The section requires the EPA to “conduct continuing evaluations of potential loss or shifts of employment which may result from the administration or enforcement of the provision of [the Clean Air Act] and applicable implementation plans, including where appropriate, investigating threatened plant closures or reductions in employment allegedly resulting from such administration or enforcement.”
Murray Energy argued that the EPA’s enforcement of the Clean Air Act and “refusal” to factor in its impact is “irreparably harming the plaintiffs.” The mining company that employs about 7,200 workers warned in a notice sent to workers this July that it could lay off up to 80% of its workforce owing to weak coal markets.
The company’s case is backed by amicus curiae briefs from West Virginia and 12 other states, as well as from the U.S. Chamber of Commerce and the National Mining Association. One expert report filed with the court by John Deskins, a West Virginia University associate professor who prepares annual economic outlooks for West Virginia, suggested that between 2008 and 2015, the nation saw a 24% reduction in coal production, with a “sharp acceleration in coal losses in 2015 coming “as a direct result of the regulatory policy change” reflected in one of the EPA’s core utility strategy rules.

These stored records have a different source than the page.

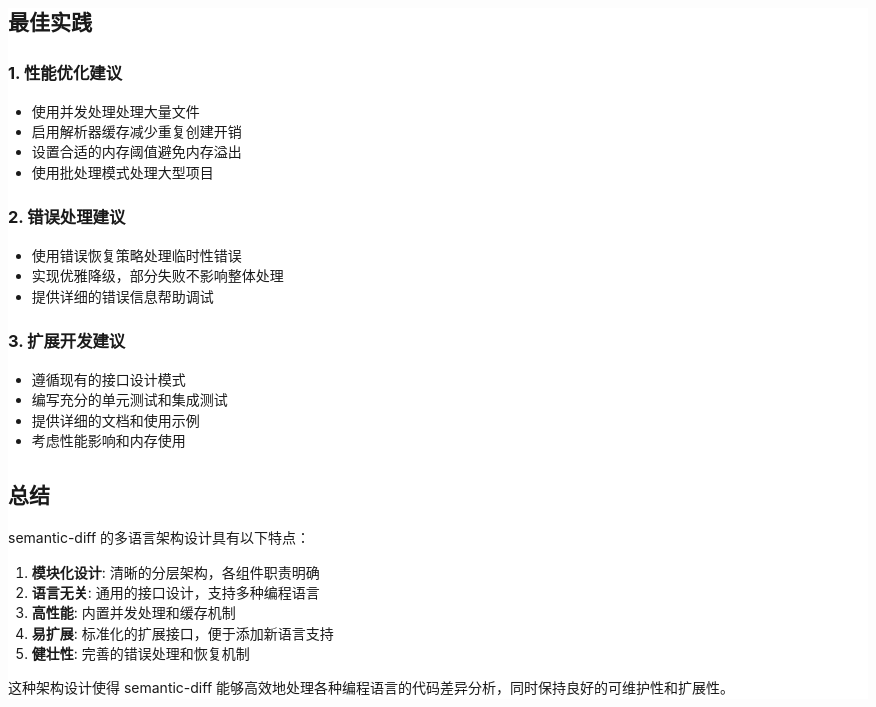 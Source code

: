 ## 最佳实践

### 1. 性能优化建议

- 使用并发处理处理大量文件
- 启用解析器缓存减少重复创建开销
- 设置合适的内存阈值避免内存溢出
- 使用批处理模式处理大型项目

### 2. 错误处理建议

- 使用错误恢复策略处理临时性错误
- 实现优雅降级，部分失败不影响整体处理
- 提供详细的错误信息帮助调试

### 3. 扩展开发建议

- 遵循现有的接口设计模式
- 编写充分的单元测试和集成测试
- 提供详细的文档和使用示例
- 考虑性能影响和内存使用

## 总结

semantic-diff 的多语言架构设计具有以下特点：

1. **模块化设计**: 清晰的分层架构，各组件职责明确
2. **语言无关**: 通用的接口设计，支持多种编程语言
3. **高性能**: 内置并发处理和缓存机制
4. **易扩展**: 标准化的扩展接口，便于添加新语言支持
5. **健壮性**: 完善的错误处理和恢复机制

这种架构设计使得 semantic-diff 能够高效地处理各种编程语言的代码差异分析，同时保持良好的可维护性和扩展性。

EPA: Rules Alone Not Responsible for Coal Job Losses
The EPA sought dismissal of the suit on the grounds that the provision of the Clean Air Act is discretionary, arguing that it contains no “date-certain deadline.”
But the court disagreed, noting that “In fact, the provision does contain a date certain for the mandatory duty: the required timing is ‘continuing.'” The statutory mandate that the EPA “is an express, unambiguous requirement on the agency of a continuing nature,” Bailey stressed. “Black’s Law Dictionary (8th Ed.) defines ‘continuing’ as ‘uninterrupted.'”

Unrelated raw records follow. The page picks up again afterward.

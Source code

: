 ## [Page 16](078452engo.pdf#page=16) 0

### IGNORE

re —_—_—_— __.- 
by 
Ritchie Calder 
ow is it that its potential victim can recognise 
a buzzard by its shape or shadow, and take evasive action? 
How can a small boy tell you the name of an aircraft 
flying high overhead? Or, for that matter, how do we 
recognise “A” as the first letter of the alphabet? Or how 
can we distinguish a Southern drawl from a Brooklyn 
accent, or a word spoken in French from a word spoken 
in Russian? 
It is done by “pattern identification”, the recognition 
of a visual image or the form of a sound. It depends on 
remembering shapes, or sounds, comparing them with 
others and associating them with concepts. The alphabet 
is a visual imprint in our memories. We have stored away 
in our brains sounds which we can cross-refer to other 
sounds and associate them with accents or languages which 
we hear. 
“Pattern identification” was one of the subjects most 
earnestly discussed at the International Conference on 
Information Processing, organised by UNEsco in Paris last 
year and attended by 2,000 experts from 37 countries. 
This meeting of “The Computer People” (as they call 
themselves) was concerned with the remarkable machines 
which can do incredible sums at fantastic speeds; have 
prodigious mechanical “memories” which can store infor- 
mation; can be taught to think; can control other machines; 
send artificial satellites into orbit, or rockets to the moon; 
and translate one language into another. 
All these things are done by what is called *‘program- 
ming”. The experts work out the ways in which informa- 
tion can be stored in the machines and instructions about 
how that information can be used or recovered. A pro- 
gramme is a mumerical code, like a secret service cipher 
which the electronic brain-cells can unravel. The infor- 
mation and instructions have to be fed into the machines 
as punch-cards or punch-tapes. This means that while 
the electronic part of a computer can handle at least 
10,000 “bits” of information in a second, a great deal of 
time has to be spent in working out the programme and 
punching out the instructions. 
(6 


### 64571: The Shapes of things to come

The EPA also argued that the plaintiffs lacked standing, refuting Murray Energy’s argument that agency rules had caused a “reduced market for coal,” which in turn threatened the economic viability of the company. In fact, EPA said, Murray Energy Corp. is larger today that it was in 2009, so it cannot be injured by the reduced market.

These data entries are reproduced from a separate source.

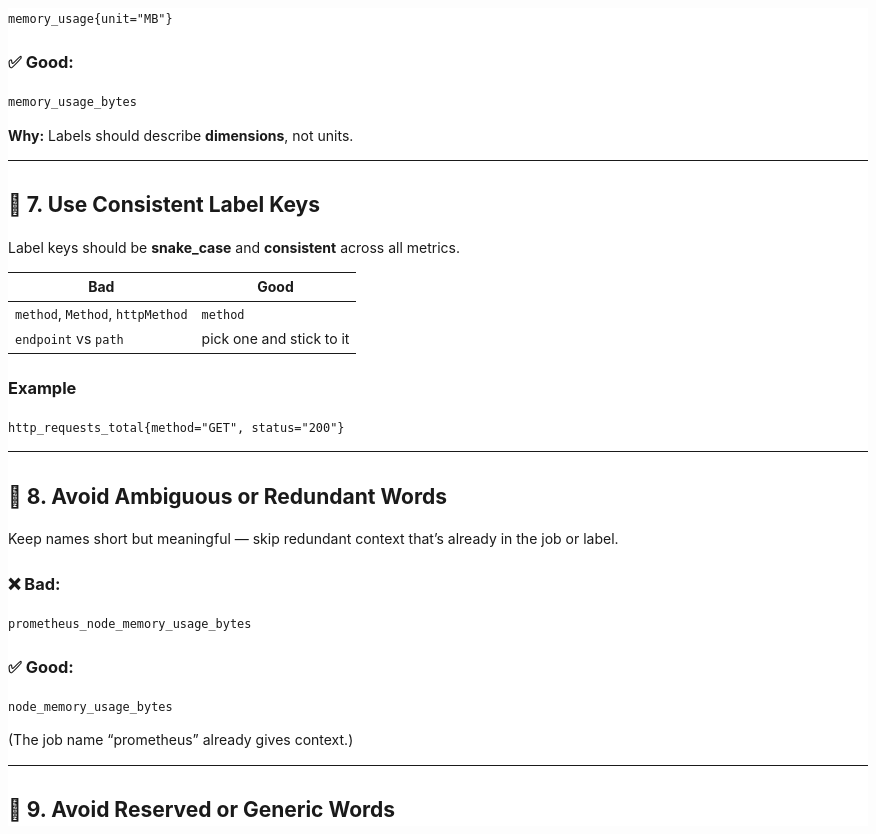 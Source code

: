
 ```promql
memory_usage{unit="MB"}
```

### ✅ Good:

```promql
memory_usage_bytes
```

**Why:**
Labels should describe **dimensions**, not units.

---

## 🧱 7. **Use Consistent Label Keys**

Label keys should be **snake_case** and **consistent** across all metrics.

| Bad                              | Good                     |
| -------------------------------- | ------------------------ |
| `method`, `Method`, `httpMethod` | `method`                 |
| `endpoint` vs `path`             | pick one and stick to it |

### Example

```promql
http_requests_total{method="GET", status="200"}
```

---

## 🧰 8. **Avoid Ambiguous or Redundant Words**

Keep names short but meaningful — skip redundant context that’s already in the job or label.

### ❌ Bad:

```promql
prometheus_node_memory_usage_bytes
```

### ✅ Good:

```promql
node_memory_usage_bytes
```

(The job name “prometheus” already gives context.)

---

## 🧍 9. **Avoid Reserved or Generic Words**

But to that claim, Bailey issued a harsh rebuke: “[EPA] does not need to kill a company to injure it,” he said.
The agency also said that its alleged failure to conduct employment evaluations couldn’t be pegged on the reduced market for coal, asserting that the market for coal is global, and therefore cannot contribute to a concrete and particularized injury. And it noted, with some irony, that “a reduced market for coal cannot be redressed by a favorable decision by this Court.”
But Bailey disagreed, saying that a large marketplace is not a barrier to standing.
“This Court finds these allegations sufficient to show that the injuries claimed by the plaintiffs are fairly traceable to the actions of the EPA. While the EPA argues that such would only be traceable to the earlier actions of the EPA rather than the failure of the EPA to conduct employment evaluations, this Court cannot agree. The claimed injuries, while in part traceable to the prior actions of the EPA, may also be fairly traceable to the failure of the EPA to conduct the evaluations.”
Significantly, he added that the company’s injuries are redressable: “If this Court were to grant the requested injunctive relief to require the EPA to perform its duty under 18 U.S.C. [section] 7621, the results of the inquiry may have the effect of convincing the EPA, Congress, and/or the American public to relax or alter the EPA’s prior decisions.”
One explicit purpose of the provision, Bailey said, “is to protect industries, employers and employees from the untoward effects of prior EPA actions.”
The case is Murray Energy Corp. et al. v. McCarthy (5:14-cv-00039).